Le lacrime di Taranto al funerale di Ciro Moccia


Le lacrime dei familiari, il silenzio e la rabbia dei colleghi operai, la commozione dei tarantini. E ancora, le parole taglienti dell’Arcivescovo, la presenza del Sindaco e del Presidente della Provincia, il cuscino di fiori del Presidente della Repubblica. 

Scene già viste, purtroppo. Molte volte. Troppe. La chiesa di La chiesa di Santa Maria Galesa nel rione Paolo VI è colma di gente e di dolore. Per una morte atroce, assurda. Il feretro di Ciro Moccia, l’operaio Ilva che ieri è precipitato da un ponteggio, insieme ad un collega, Antonio Liddi di 46 anni, che ora è ricoverato in ospedale, ha richiamato ancora una volta l’attenzione degli italiani sul problema antico della sicurezza nei luoghi di lavoro.

Ma quello di oggi pomeriggio nel rione Paolo VI, dove l’operaio risiedeva con la famiglia, è il momento del dolore e della commozione. Ci sarà tempo per accertare le responsabilità. Su questo indaga la magistratura che ha già iscritto otto persone nel registro degli indagati.

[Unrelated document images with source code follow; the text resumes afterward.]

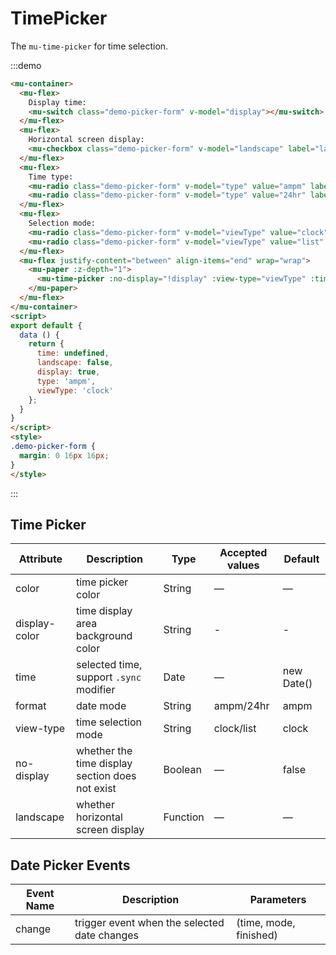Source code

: # TimePicker

The `mu-time-picker` for time selection.

:::demo
```html
<mu-container>
  <mu-flex>
    Display time:
    <mu-switch class="demo-picker-form" v-model="display"></mu-switch>
  </mu-flex>
  <mu-flex>
    Horizontal screen display:
    <mu-checkbox class="demo-picker-form" v-model="landscape" label="landscape"></mu-checkbox>
  </mu-flex>
  <mu-flex>
    Time type:
    <mu-radio class="demo-picker-form" v-model="type" value="ampm" label="ampm"></mu-radio>
    <mu-radio class="demo-picker-form" v-model="type" value="24hr" label="24hr"></mu-radio>
  </mu-flex>
  <mu-flex>
    Selection mode:
    <mu-radio class="demo-picker-form" v-model="viewType" value="clock" label="clock"></mu-radio>
    <mu-radio class="demo-picker-form" v-model="viewType" value="list" label="list"></mu-radio>
  </mu-flex>
  <mu-flex justify-content="between" align-items="end" wrap="wrap">
    <mu-paper :z-depth="1">
      <mu-time-picker :no-display="!display" :view-type="viewType" :time.sync="time" :format="type" :landscape="landscape"></mu-time-picker>
    </mu-paper>
  </mu-flex>
</mu-container>
<script>
export default {
  data () {
    return {
      time: undefined,
      landscape: false,
      display: true,
      type: 'ampm',
      viewType: 'clock'
    };
  }
}
</script>
<style>
.demo-picker-form {
  margin: 0 16px 16px;
}
</style>
```
:::

## Time Picker

| Attribute | Description | Type | Accepted values | Default |
|------|------|------|------|------|
| color | time picker color | String | — | — |
| display-color | time display area background color | String | - | - |
| time | selected time, support `.sync` modifier | Date | — | new Date() |
| format | date mode | String | ampm/24hr | ampm |
| view-type | time selection mode | String | clock/list| clock |
| no-display | whether the time display section does not exist  | Boolean | — | false |
| landscape | whether horizontal screen display | Function | — | — |

## Date Picker Events

| Event Name | Description | Parameters |
|------|-----|--------|
| change | trigger event when the selected date changes | (time, mode, finished) |


<script>
export default {
  data () {
    return {
      time: undefined,
      landscape: false,
      display: true,
      type: 'ampm',
      viewType: 'clock'
    };
  }
}
</script>

<style>
.demo-picker-form {
  margin: 0 16px 16px;
}
</style>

Oggi è il giorno del lutto cittadino proclamato dal Sindaco Ippazio Stefano che insieme al Presidente della Provincia Gianni Florido e all’assessore regionale Lorenzo Nicastro ha presenziato al rito funebre celebrato da mons. Filippo Santoro.

Nelle facce dei familiari si legge lo smarrimento per un giorno inatteso. Il tutto mentre in chiesa riecheggiavano domande pronunciate mille volte in occasioni come questa: perché? Come è possibile morire in questo modo? 

Domande, ancora una volta, destinate a non aver risposta.